Speech Synthesis

What Does Speech Synthesis Mean?

Speech synthesis is artificial simulation of human speech with by a computer or other device. The counterpart of the voice recognition, speech synthesis is mostly used for translating text information into audio information and in applications such as voice-enabled services and mobile applications. Apart from this, it is also used in assistive technology for helping vision-impaired individuals in reading text content.

Techopedia Explains Speech Synthesis

Homer Dudley’s VODER, which was based on the vocoder from Bell Laboratories, is considered the first fully functional voice synthesizer. The computer used in speech synthesis is known as a speech synthesizer or speech computer. The quality of the speech computer is often judged by its similarity to the human voice. Most computer operating systems have incorporated speech synthesizers since the early 1990s.
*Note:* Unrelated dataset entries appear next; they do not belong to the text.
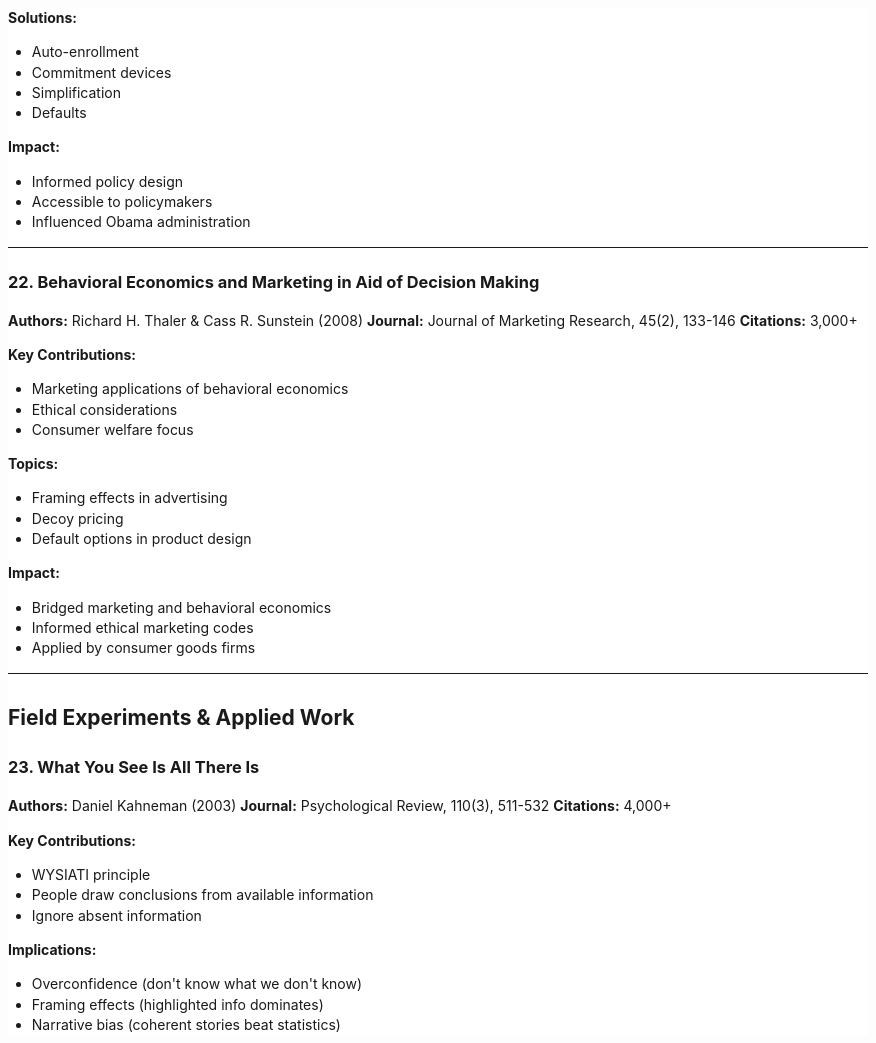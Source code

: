 **Solutions:**
- Auto-enrollment
- Commitment devices
- Simplification
- Defaults

**Impact:**
- Informed policy design
- Accessible to policymakers
- Influenced Obama administration

---

### 22. Behavioral Economics and Marketing in Aid of Decision Making

**Authors:** Richard H. Thaler & Cass R. Sunstein (2008)
**Journal:** Journal of Marketing Research, 45(2), 133-146
**Citations:** 3,000+

**Key Contributions:**
- Marketing applications of behavioral economics
- Ethical considerations
- Consumer welfare focus

**Topics:**
- Framing effects in advertising
- Decoy pricing
- Default options in product design

**Impact:**
- Bridged marketing and behavioral economics
- Informed ethical marketing codes
- Applied by consumer goods firms

---

## Field Experiments & Applied Work

### 23. What You See Is All There Is

**Authors:** Daniel Kahneman (2003)
**Journal:** Psychological Review, 110(3), 511-532
**Citations:** 4,000+

**Key Contributions:**
- WYSIATI principle
- People draw conclusions from available information
- Ignore absent information

**Implications:**
- Overconfidence (don't know what we don't know)
- Framing effects (highlighted info dominates)
- Narrative bias (coherent stories beat statistics)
Synthesized speech is usually generated with the help of concatenating pieces of recorded speech, which is contained in a database.

The initial stage in speech synthesis is pre-processing, which eliminates the ambiguity surrounding the manner in which the specific word needs to be read, and which also includes handling homographs. In the next stage of speech synthesis, the computer takes the help of phonemes to convert the text into sequence of sounds. The last stage involves the use of human recordings or basic sound generation techniques to mimic the human voice mechanism and read out the entire text. One of the popular branches of speech synthesis is the audio-visual speech synthesis or multimodal speech synthesis which makes use of an animated face tightly synchronized to complement the synthesized speech. Multimodal speech synthesis also incorporates additional features such as non-verbal cues to the speech to help in communicating the user’s words with more accuracy. Many speech synthesis systems allow users to choose the type of voice such as male or female voice.

Most speech synthesis systems are capable of reading texts and outputting them in a very intelligent manner though the voice can at times be dull. Speech synthesis, however, is yet to develop the ability to fully imitate the wide spectrum of human intonations and cadences.